Résolution 2335 (2020)

Auteur(s) :
Assemblée parlementaire
Origine
Texte adopté par la Commission permanente, agissant au nom de l’Assemblée, le 12 octobre 2020 (voir Doc. 15086, rapport de la commission des questions juridiques et des droits de l’homme, rapporteure: Mme Hannah Bardell; et Doc. 15114, avis de la commission des questions sociales, de la santé et du développement durable, rapporteur: M. Joseph O’Reilly).Voir également la Recommandation 2177 (2020).
1. L’Assemblée parlementaire se félicite des récents engagements pris à l’échelle mondiale pour faire face et remédier aux problèmes de société liés aux substances psychoactives (ci-après «les drogues») dans le plein respect de l’ensemble des droits humains et des libertés fondamentales, et de l’importance grandissante accordée à une approche durable, globale, équilibrée et appuyée sur des faits établis. Elle réitère ses précédents appels en faveur d’une convention européenne sur la promotion des politiques de santé publique dans la lutte contre la drogue (Résolution 1576 (2007)).

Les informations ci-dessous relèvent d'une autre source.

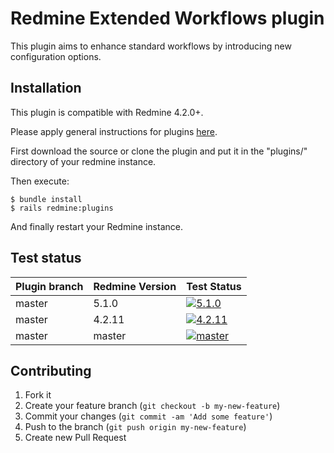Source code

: Redmine Extended Workflows plugin
======================

This plugin aims to enhance standard workflows by introducing new configuration options.

Installation
------------

This plugin is compatible with Redmine 4.2.0+.

Please apply general instructions for plugins [here](http://www.redmine.org/wiki/redmine/Plugins).

First download the source or clone the plugin and put it in the "plugins/" directory of your redmine instance.

Then execute:

    $ bundle install
    $ rails redmine:plugins

And finally restart your Redmine instance.

Test status
-----------

| Plugin branch | Redmine Version | Test Status       |
|---------------|-----------------|-------------------|
| master        | 5.1.0           | [![5.1.0][1]][5]  |
| master        | 4.2.11          | [![4.2.11][2]][5] |
| master        | master          | [![master][4]][5] |

[1]: https://github.com/nanego/redmine_extended_workflows/actions/workflows/5_1_0.yml/badge.svg
[2]: https://github.com/nanego/redmine_extended_workflows/actions/workflows/4_2_11.yml/badge.svg
[4]: https://github.com/nanego/redmine_extended_workflows/actions/workflows/master.yml/badge.svg
[5]: https://github.com/nanego/redmine_extended_workflows/actions

Contributing
------------

1. Fork it
2. Create your feature branch (`git checkout -b my-new-feature`)
3. Commit your changes (`git commit -am 'Add some feature'`)
4. Push to the branch (`git push origin my-new-feature`)
5. Create new Pull Request
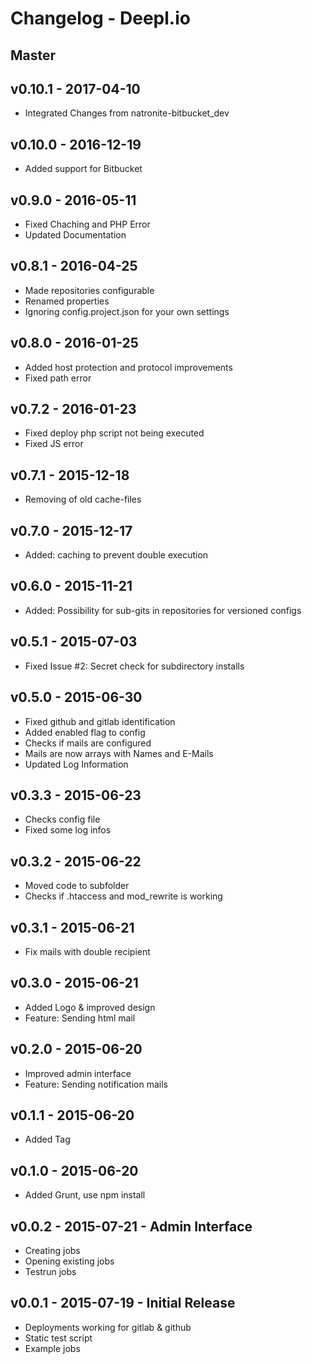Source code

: # Changelog - Deepl.io

## Master


## v0.10.1 - 2017-04-10

* Integrated Changes from natronite-bitbucket_dev

## v0.10.0 - 2016-12-19

* Added support for Bitbucket

## v0.9.0 - 2016-05-11

* Fixed Chaching and PHP Error
* Updated Documentation

## v0.8.1 - 2016-04-25

* Made repositories configurable
* Renamed properties
* Ignoring config.project.json for your own settings

## v0.8.0 - 2016-01-25

* Added host protection and protocol improvements
* Fixed path error

## v0.7.2 - 2016-01-23

* Fixed deploy php script not being executed
* Fixed JS error

## v0.7.1 - 2015-12-18

* Removing of old cache-files

## v0.7.0 - 2015-12-17

* Added: caching to prevent double execution

## v0.6.0 - 2015-11-21

* Added: Possibility for sub-gits in repositories for versioned configs

## v0.5.1 - 2015-07-03

* Fixed Issue #2: Secret check for subdirectory installs

## v0.5.0 - 2015-06-30

* Fixed github and gitlab identification
* Added enabled flag to config
* Checks if mails are configured
* Mails are now arrays with Names and E-Mails
* Updated Log Information

## v0.3.3 - 2015-06-23

* Checks config file
* Fixed some log infos

## v0.3.2 - 2015-06-22

* Moved code to subfolder
* Checks if .htaccess and mod_rewrite is working

## v0.3.1 - 2015-06-21

* Fix mails with double recipient

## v0.3.0 - 2015-06-21

* Added Logo & improved design
* Feature: Sending html mail

## v0.2.0 - 2015-06-20

* Improved admin interface
* Feature: Sending notification mails

## v0.1.1 - 2015-06-20

* Added Tag

## v0.1.0 - 2015-06-20

* Added Grunt, use npm install

## v0.0.2 - 2015-07-21 - Admin Interface

* Creating jobs
* Opening existing jobs
* Testrun jobs

## v0.0.1 - 2015-07-19 - Initial Release

* Deployments working for gitlab & github
* Static test script
* Example jobs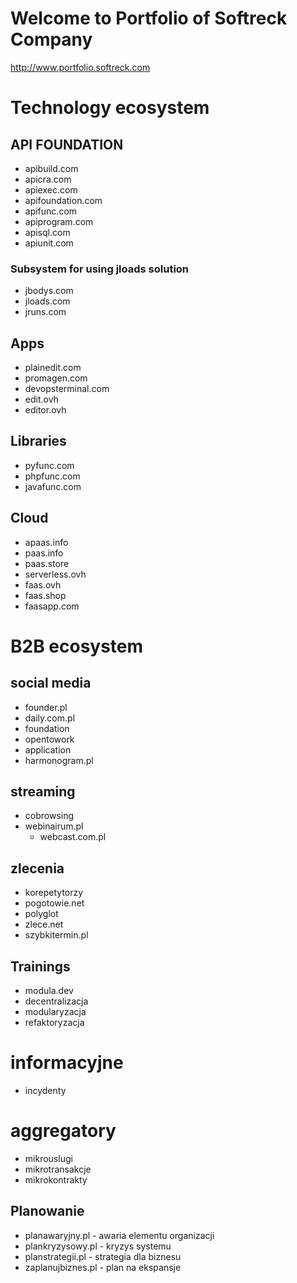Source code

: # Welcome to Portfolio of Softreck Company
http://www.portfolio.softreck.com

# Technology ecosystem

## API FOUNDATION

+ apibuild.com
+ apicra.com
+ apiexec.com
+ apifoundation.com
+ apifunc.com
+ apiprogram.com
+ apisql.com
+ apiunit.com


### Subsystem for using jloads solution
+ jbodys.com
+ jloads.com
+ jruns.com

## Apps
+ plainedit.com
+ promagen.com
+ devopsterminal.com
+ edit.ovh
+ editor.ovh


## Libraries

+ pyfunc.com
+ phpfunc.com
+ javafunc.com

## Cloud

+ apaas.info
+ paas.info
+ paas.store
+ serverless.ovh
+ faas.ovh
+ faas.shop
+ faasapp.com



# B2B ecosystem

## social media
+ founder.pl
+ daily.com.pl
+ foundation
+ opentowork
+ application
+ harmonogram.pl


## streaming
+ cobrowsing
+ webinairum.pl
  + webcast.com.pl

## zlecenia
+ korepetytorzy
+ pogotowie.net
+ polyglot
+ zlece.net
+ szybkitermin.pl

## Trainings

+ modula.dev
+ decentralizacja
+ modularyzacja
+ refaktoryzacja



# informacyjne

+ incydenty


# aggregatory

+ mikrouslugi
+ mikrotransakcje
+ mikrokontrakty


## Planowanie


+ planawaryjny.pl - awaria elementu organizacji
+ plankryzysowy.pl - kryzys systemu
+ planstrategii.pl - strategia dla biznesu
+ zaplanujbiznes.pl - plan na ekspansje

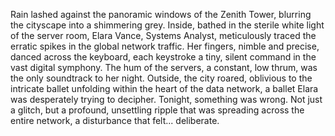 Rain lashed against the panoramic windows of the Zenith Tower, blurring the cityscape into a shimmering grey.  Inside, bathed in the sterile white light of the server room, Elara Vance, Systems Analyst, meticulously traced the erratic spikes in the global network traffic.  Her fingers, nimble and precise, danced across the keyboard, each keystroke a tiny, silent command in the vast digital symphony.  The hum of the servers, a constant, low thrum, was the only soundtrack to her night.  Outside, the city roared, oblivious to the intricate ballet unfolding within the heart of the data network, a ballet Elara was desperately trying to decipher.  Tonight, something was wrong.  Not just a glitch, but a profound, unsettling ripple that was spreading across the entire network, a disturbance that felt... deliberate.
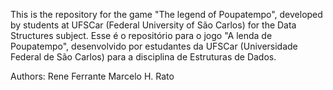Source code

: This is the repository for the game "The legend of Poupatempo", developed by students at UFSCar (Federal University of São Carlos) for the Data Structures subject.
Esse é o repositório para o jogo "A lenda de Poupatempo", desenvolvido por estudantes da UFSCar (Universidade Federal de São Carlos) para a disciplina de Estruturas de Dados.

Authors:
Rene Ferrante
Marcelo H.
Rato
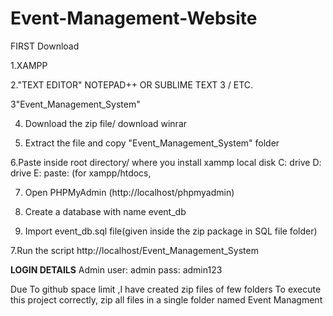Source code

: # Event-Management-Website
FIRST Download

1.XAMPP

2."TEXT EDITOR" NOTEPAD++ OR SUBLIME TEXT 3 / ETC.

3"Event_Management_System"

4. Download the zip file/ download winrar

5. Extract the file and copy "Event_Management_System" folder

6.Paste inside root directory/ where you install xammp local disk C: drive D: drive E: paste: (for xampp/htdocs, 

7. Open PHPMyAdmin (http://localhost/phpmyadmin)

8. Create a database with name event_db

6. Import event_db.sql file(given inside the zip package in SQL file folder)

7.Run the script http://localhost/Event_Management_System


**LOGIN DETAILS** 
Admin
user: admin
pass: admin123


Due To github space limit ,I have created zip files of few folders
To execute this project correctly, zip all files in a single folder named Event Managment
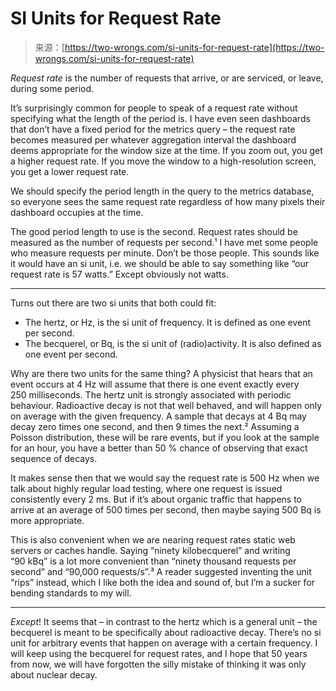 <!--yml
category: 未分类
date: 2024-05-27 14:33:59
-->

# SI Units for Request Rate

> 来源：[https://two-wrongs.com/si-units-for-request-rate](https://two-wrongs.com/si-units-for-request-rate)

*Request rate* is the number of requests that arrive, or are serviced, or leave, during some period.

It’s surprisingly common for people to speak of a request rate without specifying what the length of the period is. I have even seen dashboards that don’t have a fixed period for the metrics query – the request rate becomes measured per whatever aggregation interval the dashboard deems appropriate for the window size at the time. If you zoom out, you get a higher request rate. If you move the window to a high-resolution screen, you get a lower request rate.

We should specify the period length in the query to the metrics database, so everyone sees the same request rate regardless of how many pixels their dashboard occupies at the time.

The good period length to use is the second. Request rates should be measured as the number of requests per second.¹ I have met some people who measure requests per minute. Don’t be those people. This sounds like it would have an si unit, i.e. we should be able to say something like “our request rate is 57 watts.” Except obviously not watts.

* * *

Turns out there are two si units that both could fit:

*   The hertz, or Hz, is the si unit of frequency. It is defined as one event per second.
*   The becquerel, or Bq, is the si unit of (radio)activity. It is also defined as one event per second.

Why are there two units for the same thing? A physicist that hears that an event occurs at 4 Hz will assume that there is one event exactly every 250 milliseconds. The hertz unit is strongly associated with periodic behaviour. Radioactive decay is not that well behaved, and will happen only on average with the given frequency. A sample that decays at 4 Bq may decay zero times one second, and then 9 times the next.² Assuming a Poisson distribution, these will be rare events, but if you look at the sample for an hour, you have a better than 50 % chance of observing that exact sequence of decays.

It makes sense then that we would say the request rate is 500 Hz when we talk about highly regular load testing, where one request is issued consistently every 2 ms. But if it’s about organic traffic that happens to arrive at an average of 500 times per second, then maybe saying 500 Bq is more appropriate.

This is also convenient when we are nearing request rates static web servers or caches handle. Saying “ninety kilobecquerel” and writing “90 kBq” is a lot more convenient than “ninety thousand requests per second” and “90,000 requests/s”.³ A reader suggested inventing the unit “rips” instead, which I like both the idea and sound of, but I’m a sucker for bending standards to my will.

* * *

*Except*! It seems that – in contrast to the hertz which is a general unit – the becquerel is meant to be specifically about radioactive decay. There’s no si unit for arbitrary events that happen on average with a certain frequency. I will keep using the becquerel for request rates, and I hope that 50 years from now, we will have forgotten the silly mistake of thinking it was only about nuclear decay.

2. L’Assemblée observe que de solides éléments laissent à penser que les politiques purement répressives qui négligent les réalités de la consommation de drogues et de la toxicomanie ont été contre-productives et ont donné lieu à de très nombreuses atteintes aux droits humains. Parmi ces dernières figurent les répercussions indirectes extrêmement préjudiciables sur la santé publique et les taux de mortalité, la violence et la corruption, la discrimination, la stigmatisation et la marginalisation, la disproportion des sanctions infligées et la surpopulation carcérale.
3. Le principe de subsidiarité laisse aux États membres du Conseil de l’Europe une grande marge d’appréciation dans l’élaboration de leurs politiques en matière de drogues, dans la limite des obligations que leur impose le droit international, notamment la Convention européenne des droits de l’homme (STE no 5). À cet égard, l’Assemblée se félicite que des organes de l’Organisation des Nations Unies, certains États et la société civile aient récemment publié des «Lignes directrices internationales sur les droits de l’homme et la politique en matière de drogues». Les États membres devraient vérifier que les effets attendus et involontaires des mesures qu’ils prennent en matière de drogues sont compatibles avec les normes internationales relatives aux droits humains et une approche de santé publique, et ajuster ces mesures en conséquence.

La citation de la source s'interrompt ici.